Do you know what happens when Michael considers you a BFF? You get drunk dialed so he can tell you how much he loves you! The thing is, he used MY phone to call his BFFs. The worst part is when he got to the person who was originally my BFF, he called her at 3am from a number that never calls ANYONE. I could only imagine what she was thinking! Is she dead? Was there an accident? OMG, Mallery never calls anyone!
Just kidding! It is just drunk Michael telling you how much he loves you. This night is the exact reason why I love the people he works with. I love them all like they were my BFFs.
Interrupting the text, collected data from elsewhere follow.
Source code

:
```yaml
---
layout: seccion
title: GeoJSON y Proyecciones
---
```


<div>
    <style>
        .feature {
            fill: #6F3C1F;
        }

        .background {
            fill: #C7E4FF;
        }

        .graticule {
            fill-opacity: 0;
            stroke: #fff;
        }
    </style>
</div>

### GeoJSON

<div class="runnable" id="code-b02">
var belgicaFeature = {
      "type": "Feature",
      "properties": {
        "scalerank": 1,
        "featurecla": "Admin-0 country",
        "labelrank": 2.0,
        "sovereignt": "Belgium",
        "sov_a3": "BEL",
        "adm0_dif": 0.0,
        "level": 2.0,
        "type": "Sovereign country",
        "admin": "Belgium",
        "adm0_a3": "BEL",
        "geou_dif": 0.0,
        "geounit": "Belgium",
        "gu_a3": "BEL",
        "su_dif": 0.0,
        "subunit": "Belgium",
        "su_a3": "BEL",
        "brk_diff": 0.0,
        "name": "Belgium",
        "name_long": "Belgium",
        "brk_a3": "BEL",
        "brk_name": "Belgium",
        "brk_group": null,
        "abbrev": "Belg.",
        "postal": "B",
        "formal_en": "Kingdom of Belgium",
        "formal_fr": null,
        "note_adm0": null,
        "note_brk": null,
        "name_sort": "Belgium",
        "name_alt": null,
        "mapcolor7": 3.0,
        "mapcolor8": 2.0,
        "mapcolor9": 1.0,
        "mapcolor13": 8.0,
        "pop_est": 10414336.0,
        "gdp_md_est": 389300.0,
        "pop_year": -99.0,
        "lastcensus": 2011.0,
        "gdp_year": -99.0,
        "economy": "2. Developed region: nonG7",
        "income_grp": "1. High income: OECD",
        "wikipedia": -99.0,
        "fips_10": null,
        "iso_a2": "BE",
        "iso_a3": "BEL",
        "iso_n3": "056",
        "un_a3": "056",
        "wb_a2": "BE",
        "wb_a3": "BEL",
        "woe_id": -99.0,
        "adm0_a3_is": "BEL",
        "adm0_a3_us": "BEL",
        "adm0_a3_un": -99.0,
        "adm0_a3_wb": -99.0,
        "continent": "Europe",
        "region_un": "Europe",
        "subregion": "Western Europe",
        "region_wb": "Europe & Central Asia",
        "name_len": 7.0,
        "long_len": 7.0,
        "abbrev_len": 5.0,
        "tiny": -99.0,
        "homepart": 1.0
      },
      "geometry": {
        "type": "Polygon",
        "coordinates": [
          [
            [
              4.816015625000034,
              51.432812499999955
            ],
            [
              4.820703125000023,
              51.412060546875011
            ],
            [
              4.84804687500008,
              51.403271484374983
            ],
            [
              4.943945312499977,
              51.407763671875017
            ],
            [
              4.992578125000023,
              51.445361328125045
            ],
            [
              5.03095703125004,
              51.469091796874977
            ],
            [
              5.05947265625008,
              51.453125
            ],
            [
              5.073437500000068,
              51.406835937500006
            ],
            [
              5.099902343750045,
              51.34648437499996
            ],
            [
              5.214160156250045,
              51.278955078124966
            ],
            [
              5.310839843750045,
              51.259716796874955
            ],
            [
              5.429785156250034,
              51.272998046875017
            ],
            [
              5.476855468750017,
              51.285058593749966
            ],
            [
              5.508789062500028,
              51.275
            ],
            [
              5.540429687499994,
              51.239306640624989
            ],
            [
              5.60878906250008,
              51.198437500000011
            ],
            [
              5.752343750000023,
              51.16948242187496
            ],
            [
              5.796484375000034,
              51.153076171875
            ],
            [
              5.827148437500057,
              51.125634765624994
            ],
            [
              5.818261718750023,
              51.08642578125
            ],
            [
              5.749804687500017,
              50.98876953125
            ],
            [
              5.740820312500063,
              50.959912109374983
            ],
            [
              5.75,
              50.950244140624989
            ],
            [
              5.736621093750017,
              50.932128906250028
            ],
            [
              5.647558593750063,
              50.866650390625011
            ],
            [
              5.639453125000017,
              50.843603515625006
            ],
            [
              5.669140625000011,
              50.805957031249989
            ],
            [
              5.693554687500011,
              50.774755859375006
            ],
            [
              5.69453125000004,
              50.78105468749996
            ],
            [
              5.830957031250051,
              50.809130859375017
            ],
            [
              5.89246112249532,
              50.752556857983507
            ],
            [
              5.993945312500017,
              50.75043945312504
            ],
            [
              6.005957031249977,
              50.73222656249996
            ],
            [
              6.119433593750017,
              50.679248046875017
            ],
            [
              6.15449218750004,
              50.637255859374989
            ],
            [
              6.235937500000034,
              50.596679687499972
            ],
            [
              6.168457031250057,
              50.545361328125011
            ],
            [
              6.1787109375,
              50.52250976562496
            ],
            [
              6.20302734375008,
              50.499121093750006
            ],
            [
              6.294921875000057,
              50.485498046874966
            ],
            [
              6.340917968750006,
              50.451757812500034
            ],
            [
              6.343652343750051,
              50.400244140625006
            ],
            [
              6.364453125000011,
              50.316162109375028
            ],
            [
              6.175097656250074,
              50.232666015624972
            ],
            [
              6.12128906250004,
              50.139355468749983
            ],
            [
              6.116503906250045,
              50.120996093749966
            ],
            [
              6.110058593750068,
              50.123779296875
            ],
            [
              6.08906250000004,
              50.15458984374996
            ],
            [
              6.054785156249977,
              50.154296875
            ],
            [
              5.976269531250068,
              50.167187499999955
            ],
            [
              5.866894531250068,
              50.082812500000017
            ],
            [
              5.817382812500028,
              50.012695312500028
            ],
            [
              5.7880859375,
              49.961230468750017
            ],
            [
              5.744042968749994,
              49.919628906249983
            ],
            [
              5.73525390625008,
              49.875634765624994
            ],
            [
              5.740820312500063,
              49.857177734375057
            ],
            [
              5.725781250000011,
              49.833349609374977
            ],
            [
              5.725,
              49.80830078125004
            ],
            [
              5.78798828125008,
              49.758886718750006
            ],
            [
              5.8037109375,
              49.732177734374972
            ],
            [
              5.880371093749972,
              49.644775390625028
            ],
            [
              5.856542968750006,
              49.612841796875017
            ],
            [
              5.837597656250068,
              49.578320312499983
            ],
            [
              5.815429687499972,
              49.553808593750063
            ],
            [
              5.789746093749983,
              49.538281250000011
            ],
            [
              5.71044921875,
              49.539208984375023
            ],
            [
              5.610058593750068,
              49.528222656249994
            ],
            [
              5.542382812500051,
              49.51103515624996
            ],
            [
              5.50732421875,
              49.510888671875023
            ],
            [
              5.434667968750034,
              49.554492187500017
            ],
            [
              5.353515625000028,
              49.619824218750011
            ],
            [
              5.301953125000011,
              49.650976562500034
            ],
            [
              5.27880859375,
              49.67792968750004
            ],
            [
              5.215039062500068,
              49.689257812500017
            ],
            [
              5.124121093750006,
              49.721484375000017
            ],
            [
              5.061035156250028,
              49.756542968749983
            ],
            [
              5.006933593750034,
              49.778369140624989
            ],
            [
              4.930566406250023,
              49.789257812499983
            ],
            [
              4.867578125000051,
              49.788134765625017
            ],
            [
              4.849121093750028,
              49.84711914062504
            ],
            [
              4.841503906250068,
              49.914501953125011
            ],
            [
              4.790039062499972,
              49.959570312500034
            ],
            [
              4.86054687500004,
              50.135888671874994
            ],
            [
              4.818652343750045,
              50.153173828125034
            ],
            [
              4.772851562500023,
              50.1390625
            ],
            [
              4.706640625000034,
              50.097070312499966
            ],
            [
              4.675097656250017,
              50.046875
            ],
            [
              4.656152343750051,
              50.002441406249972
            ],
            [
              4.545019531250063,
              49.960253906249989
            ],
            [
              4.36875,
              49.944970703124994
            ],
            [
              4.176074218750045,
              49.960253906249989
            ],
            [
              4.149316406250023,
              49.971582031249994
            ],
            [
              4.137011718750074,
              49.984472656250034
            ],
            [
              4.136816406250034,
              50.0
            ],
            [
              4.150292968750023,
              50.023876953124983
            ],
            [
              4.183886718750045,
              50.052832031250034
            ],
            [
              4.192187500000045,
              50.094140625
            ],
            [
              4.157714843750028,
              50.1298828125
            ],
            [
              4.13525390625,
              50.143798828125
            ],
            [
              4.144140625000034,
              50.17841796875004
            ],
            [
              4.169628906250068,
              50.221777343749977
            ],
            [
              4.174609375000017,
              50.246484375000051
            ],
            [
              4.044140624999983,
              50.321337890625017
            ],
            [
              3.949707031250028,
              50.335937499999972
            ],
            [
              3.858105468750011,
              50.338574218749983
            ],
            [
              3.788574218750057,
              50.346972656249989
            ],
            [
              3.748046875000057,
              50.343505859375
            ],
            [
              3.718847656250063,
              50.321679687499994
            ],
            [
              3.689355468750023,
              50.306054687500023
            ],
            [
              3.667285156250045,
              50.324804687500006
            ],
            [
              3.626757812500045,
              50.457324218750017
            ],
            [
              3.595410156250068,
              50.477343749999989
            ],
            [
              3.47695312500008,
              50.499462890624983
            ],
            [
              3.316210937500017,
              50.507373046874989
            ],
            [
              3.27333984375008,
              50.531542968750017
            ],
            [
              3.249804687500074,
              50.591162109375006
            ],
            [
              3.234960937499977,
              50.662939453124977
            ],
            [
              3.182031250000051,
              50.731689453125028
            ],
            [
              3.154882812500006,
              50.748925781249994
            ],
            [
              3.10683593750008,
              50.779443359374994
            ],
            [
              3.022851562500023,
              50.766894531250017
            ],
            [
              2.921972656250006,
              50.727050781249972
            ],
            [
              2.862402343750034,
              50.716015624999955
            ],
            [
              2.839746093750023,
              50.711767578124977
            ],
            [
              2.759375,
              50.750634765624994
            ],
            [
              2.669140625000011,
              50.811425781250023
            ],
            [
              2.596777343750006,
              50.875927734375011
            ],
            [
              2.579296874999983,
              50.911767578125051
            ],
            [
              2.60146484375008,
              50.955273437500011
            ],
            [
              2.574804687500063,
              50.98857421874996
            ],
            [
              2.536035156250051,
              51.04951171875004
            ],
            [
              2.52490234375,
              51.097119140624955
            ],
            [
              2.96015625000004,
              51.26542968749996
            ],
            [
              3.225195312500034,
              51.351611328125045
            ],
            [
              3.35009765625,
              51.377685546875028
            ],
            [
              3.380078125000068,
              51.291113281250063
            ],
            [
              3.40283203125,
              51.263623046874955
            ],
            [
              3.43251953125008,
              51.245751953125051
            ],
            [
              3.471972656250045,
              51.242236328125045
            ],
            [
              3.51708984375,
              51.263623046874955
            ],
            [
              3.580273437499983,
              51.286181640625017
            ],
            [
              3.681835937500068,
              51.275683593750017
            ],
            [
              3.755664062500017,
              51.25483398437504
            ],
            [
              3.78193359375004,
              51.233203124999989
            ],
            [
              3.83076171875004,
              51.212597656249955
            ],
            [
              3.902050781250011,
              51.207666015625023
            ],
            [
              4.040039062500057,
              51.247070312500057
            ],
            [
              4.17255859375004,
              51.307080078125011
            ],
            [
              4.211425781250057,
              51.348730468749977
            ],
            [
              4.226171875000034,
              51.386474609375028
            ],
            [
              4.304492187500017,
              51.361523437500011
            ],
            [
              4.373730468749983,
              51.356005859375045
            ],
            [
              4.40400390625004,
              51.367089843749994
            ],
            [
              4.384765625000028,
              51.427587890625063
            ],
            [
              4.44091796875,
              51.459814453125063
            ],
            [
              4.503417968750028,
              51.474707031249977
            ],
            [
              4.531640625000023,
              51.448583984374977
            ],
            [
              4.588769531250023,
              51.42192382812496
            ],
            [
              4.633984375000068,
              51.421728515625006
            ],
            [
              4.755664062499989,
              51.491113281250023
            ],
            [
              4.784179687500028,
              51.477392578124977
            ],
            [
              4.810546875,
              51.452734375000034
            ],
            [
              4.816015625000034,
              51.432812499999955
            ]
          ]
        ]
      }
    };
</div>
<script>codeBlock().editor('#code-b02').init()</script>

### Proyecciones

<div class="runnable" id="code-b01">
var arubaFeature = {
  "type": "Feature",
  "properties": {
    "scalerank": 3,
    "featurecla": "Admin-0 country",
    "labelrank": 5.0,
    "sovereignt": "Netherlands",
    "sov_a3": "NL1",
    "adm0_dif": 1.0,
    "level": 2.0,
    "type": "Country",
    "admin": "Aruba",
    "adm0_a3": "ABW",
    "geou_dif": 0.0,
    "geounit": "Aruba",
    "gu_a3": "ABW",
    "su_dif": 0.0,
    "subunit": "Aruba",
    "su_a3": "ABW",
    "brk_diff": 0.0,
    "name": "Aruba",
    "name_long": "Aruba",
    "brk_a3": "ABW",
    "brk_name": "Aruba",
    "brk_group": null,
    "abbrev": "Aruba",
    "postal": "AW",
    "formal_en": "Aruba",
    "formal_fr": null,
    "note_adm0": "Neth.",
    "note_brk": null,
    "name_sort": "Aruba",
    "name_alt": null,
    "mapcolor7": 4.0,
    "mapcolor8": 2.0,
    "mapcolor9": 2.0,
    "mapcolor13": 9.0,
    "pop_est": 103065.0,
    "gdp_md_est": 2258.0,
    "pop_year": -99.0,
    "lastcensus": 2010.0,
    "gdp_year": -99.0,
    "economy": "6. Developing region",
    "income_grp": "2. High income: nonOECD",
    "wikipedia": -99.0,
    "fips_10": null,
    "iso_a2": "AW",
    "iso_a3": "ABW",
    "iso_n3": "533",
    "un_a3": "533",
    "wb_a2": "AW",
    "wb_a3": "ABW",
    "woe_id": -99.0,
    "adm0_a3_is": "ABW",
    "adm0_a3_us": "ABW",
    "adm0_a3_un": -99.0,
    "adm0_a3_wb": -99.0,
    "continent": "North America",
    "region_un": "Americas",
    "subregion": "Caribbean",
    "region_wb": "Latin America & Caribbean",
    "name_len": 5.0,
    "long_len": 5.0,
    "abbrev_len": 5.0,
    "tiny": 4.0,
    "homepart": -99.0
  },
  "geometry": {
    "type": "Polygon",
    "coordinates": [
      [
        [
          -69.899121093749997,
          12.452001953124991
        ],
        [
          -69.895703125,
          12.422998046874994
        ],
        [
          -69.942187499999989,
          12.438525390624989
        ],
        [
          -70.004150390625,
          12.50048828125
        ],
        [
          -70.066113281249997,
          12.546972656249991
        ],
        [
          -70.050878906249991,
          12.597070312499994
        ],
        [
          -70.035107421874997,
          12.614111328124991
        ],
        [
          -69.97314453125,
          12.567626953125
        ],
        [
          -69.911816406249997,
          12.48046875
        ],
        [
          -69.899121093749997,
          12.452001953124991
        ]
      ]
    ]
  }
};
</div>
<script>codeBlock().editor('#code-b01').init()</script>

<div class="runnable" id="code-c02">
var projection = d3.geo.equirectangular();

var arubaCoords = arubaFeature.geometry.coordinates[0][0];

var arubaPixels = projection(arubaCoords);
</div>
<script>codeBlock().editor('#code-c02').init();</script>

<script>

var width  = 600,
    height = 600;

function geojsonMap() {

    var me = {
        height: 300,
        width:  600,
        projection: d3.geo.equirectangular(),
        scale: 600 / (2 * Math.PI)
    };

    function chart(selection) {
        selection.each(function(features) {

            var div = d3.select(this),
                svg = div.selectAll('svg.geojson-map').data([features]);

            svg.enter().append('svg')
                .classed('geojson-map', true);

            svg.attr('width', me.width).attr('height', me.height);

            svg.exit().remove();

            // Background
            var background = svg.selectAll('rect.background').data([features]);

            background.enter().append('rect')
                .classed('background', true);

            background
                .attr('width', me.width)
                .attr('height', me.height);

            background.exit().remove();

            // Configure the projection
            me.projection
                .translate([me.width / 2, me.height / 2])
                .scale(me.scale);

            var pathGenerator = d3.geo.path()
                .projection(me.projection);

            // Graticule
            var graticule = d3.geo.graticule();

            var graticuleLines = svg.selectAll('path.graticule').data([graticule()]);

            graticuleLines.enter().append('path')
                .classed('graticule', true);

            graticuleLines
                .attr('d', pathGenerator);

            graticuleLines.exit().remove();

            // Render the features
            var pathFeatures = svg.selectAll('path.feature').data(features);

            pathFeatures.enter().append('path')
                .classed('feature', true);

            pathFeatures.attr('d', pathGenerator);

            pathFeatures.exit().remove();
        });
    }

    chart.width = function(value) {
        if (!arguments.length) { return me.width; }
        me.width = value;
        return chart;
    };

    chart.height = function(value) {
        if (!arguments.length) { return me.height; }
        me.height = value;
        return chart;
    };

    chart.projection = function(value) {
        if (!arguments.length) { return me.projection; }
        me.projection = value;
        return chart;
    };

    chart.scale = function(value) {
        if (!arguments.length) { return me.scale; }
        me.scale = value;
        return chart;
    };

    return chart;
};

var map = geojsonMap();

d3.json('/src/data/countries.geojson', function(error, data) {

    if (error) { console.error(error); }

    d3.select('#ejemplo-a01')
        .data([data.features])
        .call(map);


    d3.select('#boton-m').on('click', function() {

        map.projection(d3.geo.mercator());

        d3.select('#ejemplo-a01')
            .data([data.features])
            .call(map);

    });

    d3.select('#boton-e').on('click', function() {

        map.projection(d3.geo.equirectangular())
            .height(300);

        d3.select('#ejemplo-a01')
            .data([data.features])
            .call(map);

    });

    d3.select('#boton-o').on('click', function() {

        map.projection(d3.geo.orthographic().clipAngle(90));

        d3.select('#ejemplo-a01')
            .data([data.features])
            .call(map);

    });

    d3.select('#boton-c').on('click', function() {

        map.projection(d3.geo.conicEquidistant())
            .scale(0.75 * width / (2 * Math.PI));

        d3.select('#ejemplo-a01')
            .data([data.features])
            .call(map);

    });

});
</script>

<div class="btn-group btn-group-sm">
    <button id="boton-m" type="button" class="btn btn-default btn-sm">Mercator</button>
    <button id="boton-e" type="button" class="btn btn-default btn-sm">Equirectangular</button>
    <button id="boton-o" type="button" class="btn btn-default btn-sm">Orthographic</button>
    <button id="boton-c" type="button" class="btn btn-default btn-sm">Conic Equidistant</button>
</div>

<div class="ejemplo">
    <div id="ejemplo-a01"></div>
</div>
It turns out I am completely OCD about decorating Christmas trees. I spazzed out on Michael for not spreading out the branches and throwing the lights on the tree wherever. I’m dying a little inside looking at this picture. Seriously, I can’t go in that room without picking apart the tree. I have first world problems going on this week.
The Schuplin tree finally went up on 12/17/12 and that puts us in the lead for the Worst Parents of 2012 Award! This prestigious award happens to be the worst rank smelling diaper you have ever experienced; I’m talking garlic and onions rank. That right there is bad news bears!
Trader Joe’s 2011 Charles Shaw Cabernet Sauvignon
This Charles Shaw wine isn’t bad at all. I wouldn’t say there is anything memorable about this wine, it’s a good table wine. At $2.99 I would definitely purchase it again for myself or for a party wine. That is a pretty stellar review, huh? I think I am getting lazy with all of the fancy wine words.